23 year track record in semiconductor lab. it doesn't get much more hardcore than that...
i can give you oodles of 'outside the box' thinking .. like using laser focus light in a darkroom under a microscope to pinpoint the leaky pathway inside a chip.
Are these the typical achievements of non academic EE practitioners or is it just an anecdotal outlier? You get the point.
i had at least 15 collegues from all walks of life that had no 'paper' apart from the school of hard-knocks. One was a butcher... one lady learned finished college with french literature had two kids at age 18, went to mexico with a bunch of hippies, learned how to fix tv's from her husband did all kinds of stuff and retired at age 76 as head of a validation team that did signoff and final test of the RTL code for multimillion gate asics. Se could write VHDL and Verilog like the best of em. completely self taught.
i know a bunch of such people. They may not be 'typical' non degreed EE's but there is way more of em than you may think.
I've seen all kinds: degreed and non degreed and my experience is : that paper proves nothing, apart form the fact you fit the requirements to get the paper.
It does not tell me if you are genuinely interested in engineering at all , it does not tell me if you have brilliant idea's, it does not give me an indication of how creative you are ,it does not tell me how many things you have done on your own and built that were original.
It only tells me you belong to a group of people that followed a 4 year course and held it up till the finish line. Of course it does not preclude you having brilliant idea's or being a super creative person , but that paper does not guarantee that. Just like not having that paper doesn't preclude the same.
So if i am after someone who has original idea's and is a super creative mind to further my business that paper is irelevant.
If all i need is someone who can do a bunch of math i'll go get someone from the 'degree' pool. Maybe a mathematician.
Now, your experience may vary , and i don't know how it goes in 99% of the world but i can tell you this : come apply for a job in silicon valley and look around at what 'characters' are around here, and do a couple of job interviews .
Before i switched jobs half a year ago i did several interviews with different companies. Here's how it went : I walked in with a huge cardboard box with all the circuit boards i had made in my life, and samples of actual products that were in the stores that had my designs in em and copies of my published works. I would pour the contents on the table in the meeting room and wait for the interviewers to come in.
NOBODY ever asked if i had a degree and what it was. They were to busy digging in the pile of stuff.
One company showed me a bunch of their schematics and asked me if i could tell what the circuitry did. i looked at it for a few minutes and pointed out 7 or 8 mistakes in their design.
They asked me again if i could tell what the circuit did. i said ,yes , something that ain't going to be working quite right. they laughed and admitted those schematics were from a prototype before they debugged it and had found the issues i pointed out as well. And then i explained them in detail what that circuit did , how they could improve it and make it cheaper. At that point there was only one further questions: Not about education , not about degrees , just when i could start.

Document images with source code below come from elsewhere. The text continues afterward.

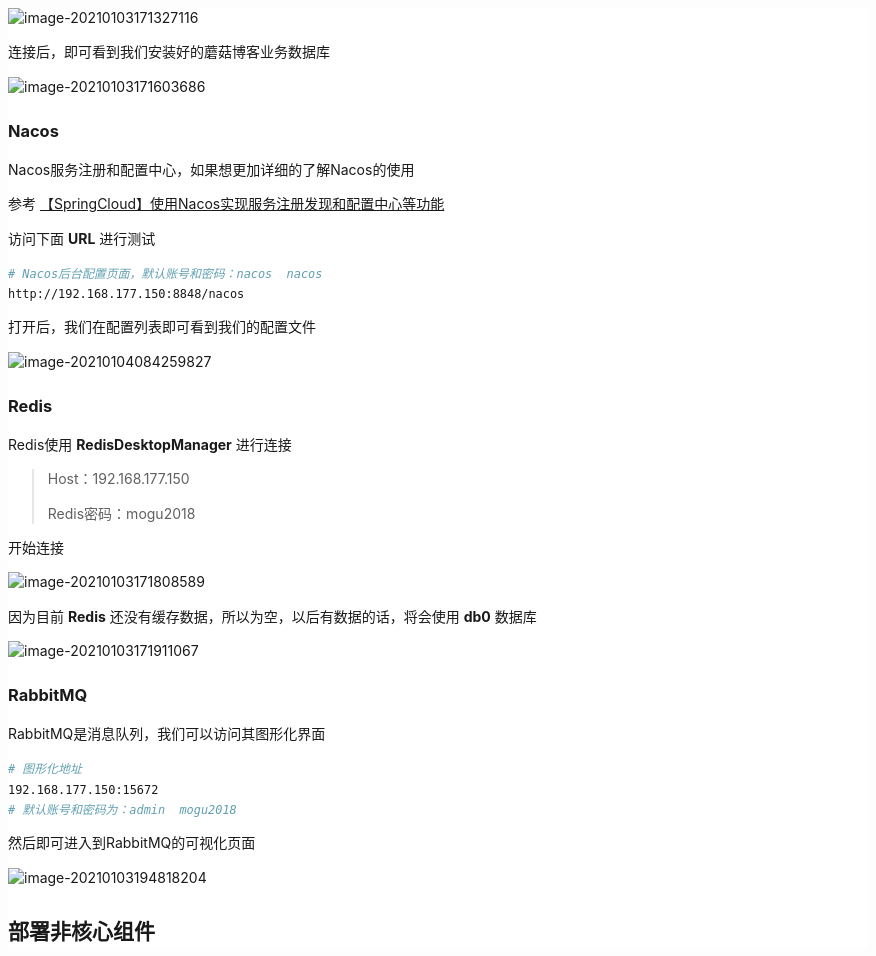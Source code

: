 ![image-20210103171327116](https://cdn.losey.top/blog/image-20210103171327116.png)

连接后，即可看到我们安装好的蘑菇博客业务数据库

![image-20210103171603686](https://cdn.losey.top/blog/image-20210103171603686.png)

### Nacos

Nacos服务注册和配置中心，如果想更加详细的了解Nacos的使用

参考 [【SpringCloud】使用Nacos实现服务注册发现和配置中心等功能](http://moguit.cn/#/info?blogUid=e6e619349d31dded928c9265c5a9c672)

访问下面 **URL** 进行测试

```bash
# Nacos后台配置页面，默认账号和密码：nacos  nacos
http://192.168.177.150:8848/nacos
```

打开后，我们在配置列表即可看到我们的配置文件

![image-20210104084259827](https://cdn.losey.top/blog/image-20210104084259827.png)

### Redis

Redis使用 **RedisDesktopManager** 进行连接

> Host：192.168.177.150 
>
> Redis密码：mogu2018

开始连接

![image-20210103171808589](https://cdn.losey.top/blog/image-20210103171808589.png)

因为目前 **Redis** 还没有缓存数据，所以为空，以后有数据的话，将会使用 **db0** 数据库

![image-20210103171911067](https://cdn.losey.top/blog/image-20210103171911067.png)

### RabbitMQ

RabbitMQ是消息队列，我们可以访问其图形化界面

```bash
# 图形化地址
192.168.177.150:15672
# 默认账号和密码为：admin  mogu2018
```

然后即可进入到RabbitMQ的可视化页面

![image-20210103194818204](https://cdn.losey.top/blog/image-20210103194818204.png)



## 部署非核心组件
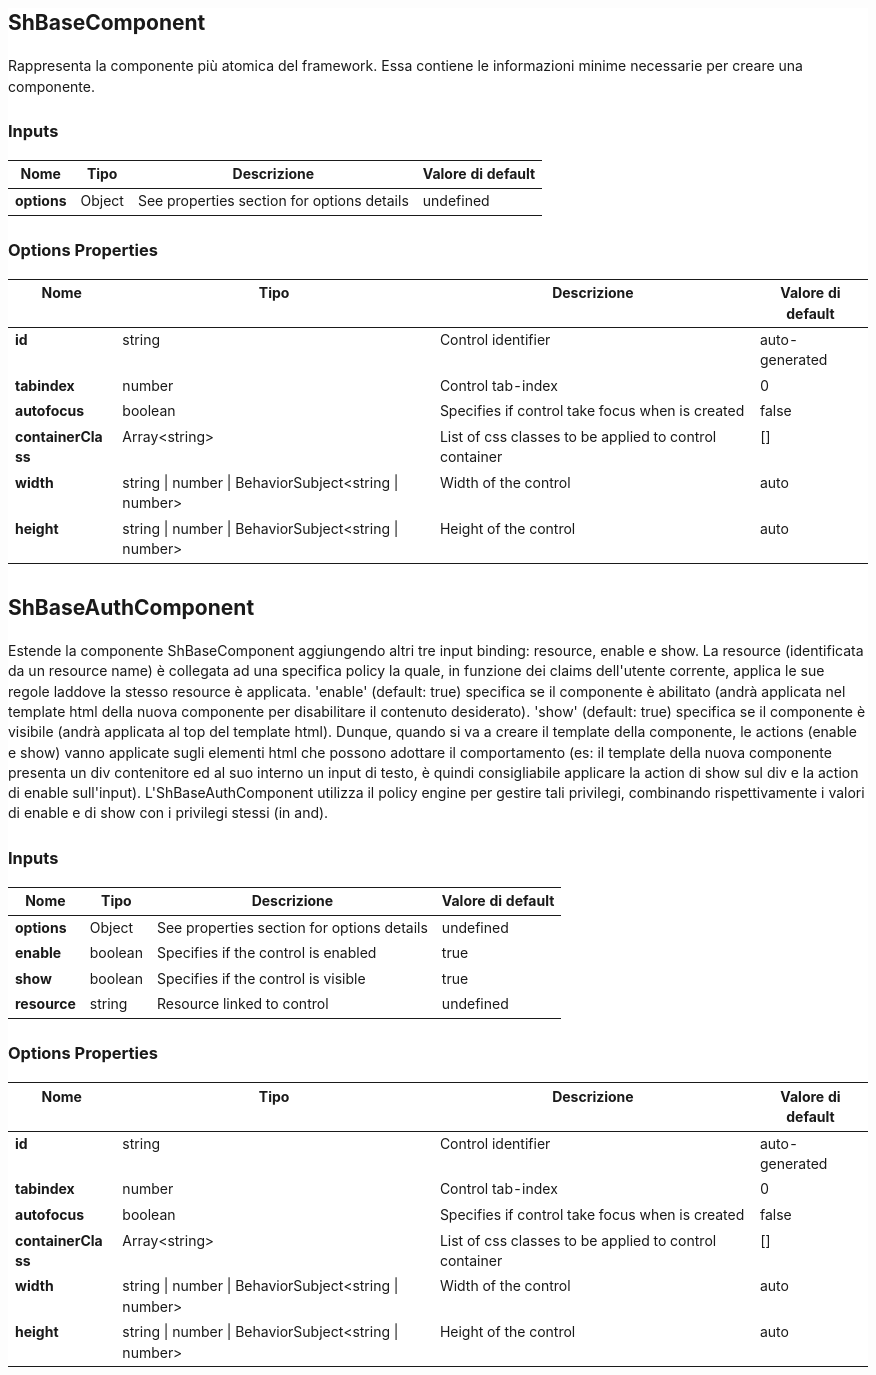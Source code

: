 ## ShBaseComponent

Rappresenta la componente più atomica del framework. Essa contiene le informazioni minime necessarie per creare una componente.
### Inputs

| Nome        | Tipo        | Descrizione                                | Valore di default |
| ----------- | ----------- | -----------                                | -----------       |
| **options** | Object      | See properties section for options details | undefined         |

### Options Properties
| Nome        | Tipo        | Descrizione                                | Valore di default |
| ----------- | ----------- | -----------                                | -----------       |
| **id** | string | Control identifier | auto-generated |
| **tabindex** | number | Control tab-index | 0 |
| **autofocus** | boolean | Specifies if control take focus when is created | false |
| **containerClass** | Array\<string> | List of css classes to be applied to control container | [] |
| **width** | string \| number \| BehaviorSubject<string \| number> | Width of the control | auto |
| **height** | string \| number \| BehaviorSubject<string \| number> | Height of the control | auto |
	
## ShBaseAuthComponent
Estende la componente ShBaseComponent aggiungendo altri tre input binding: resource, enable e show. La resource (identificata da un resource name) è collegata ad una specifica policy la quale, in funzione dei claims dell'utente corrente, applica le sue regole laddove la stesso resource è applicata. 'enable' (default: true) specifica se il componente è abilitato (andrà applicata nel template html della nuova componente per disabilitare il contenuto desiderato). 'show' (default: true) specifica se il componente è visibile (andrà applicata al top del template html). Dunque, quando si va a creare il template della componente, le actions (enable e show) vanno applicate sugli elementi html che possono adottare il comportamento (es: il template della nuova componente presenta un div contenitore ed al suo interno un input di testo, è quindi consigliabile applicare la action di show sul div e la action di enable sull'input). L'ShBaseAuthComponent utilizza il policy engine per gestire tali privilegi, combinando rispettivamente i valori di enable e di show con i privilegi stessi (in and).

### Inputs
| Nome        | Tipo        | Descrizione                                | Valore di default |
| ----------- | ----------- | -----------                                | -----------       |
| **options** | Object | See properties section for options details | undefined |
| **enable** | boolean | Specifies if the control is enabled | true |
| **show** | boolean | Specifies if the control is visible | true |
| **resource** | string | Resource linked to control | undefined |
	
### Options Properties
| Nome        | Tipo        | Descrizione                                | Valore di default |
| ----------- | ----------- | -----------                                | -----------       |
| **id** | string | Control identifier | auto-generated |
| **tabindex** | number | Control tab-index | 0 |
| **autofocus** | boolean | Specifies if control take focus when is created | false |
| **containerClass** | Array\<string> | List of css classes to be applied to control container | [] |
| **width** | string \| number \| BehaviorSubject<string \| number> | Width of the control | auto |
| **height** | string \| number \| BehaviorSubject<string \| number> | Height of the control | auto |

Everyone of the companies i interviewed with had an offer on the table within a few days. Only one HR guy remarked that i hadn't listed any university or degree on my resume. I asked him if that was a problem. He said no ,cause none of the interviewers had asked about it, it was just something that he found odd.
I've always worked in companies where nobody thought any less of another because of a lacking piece of paper. Show what you can do, don't tell me.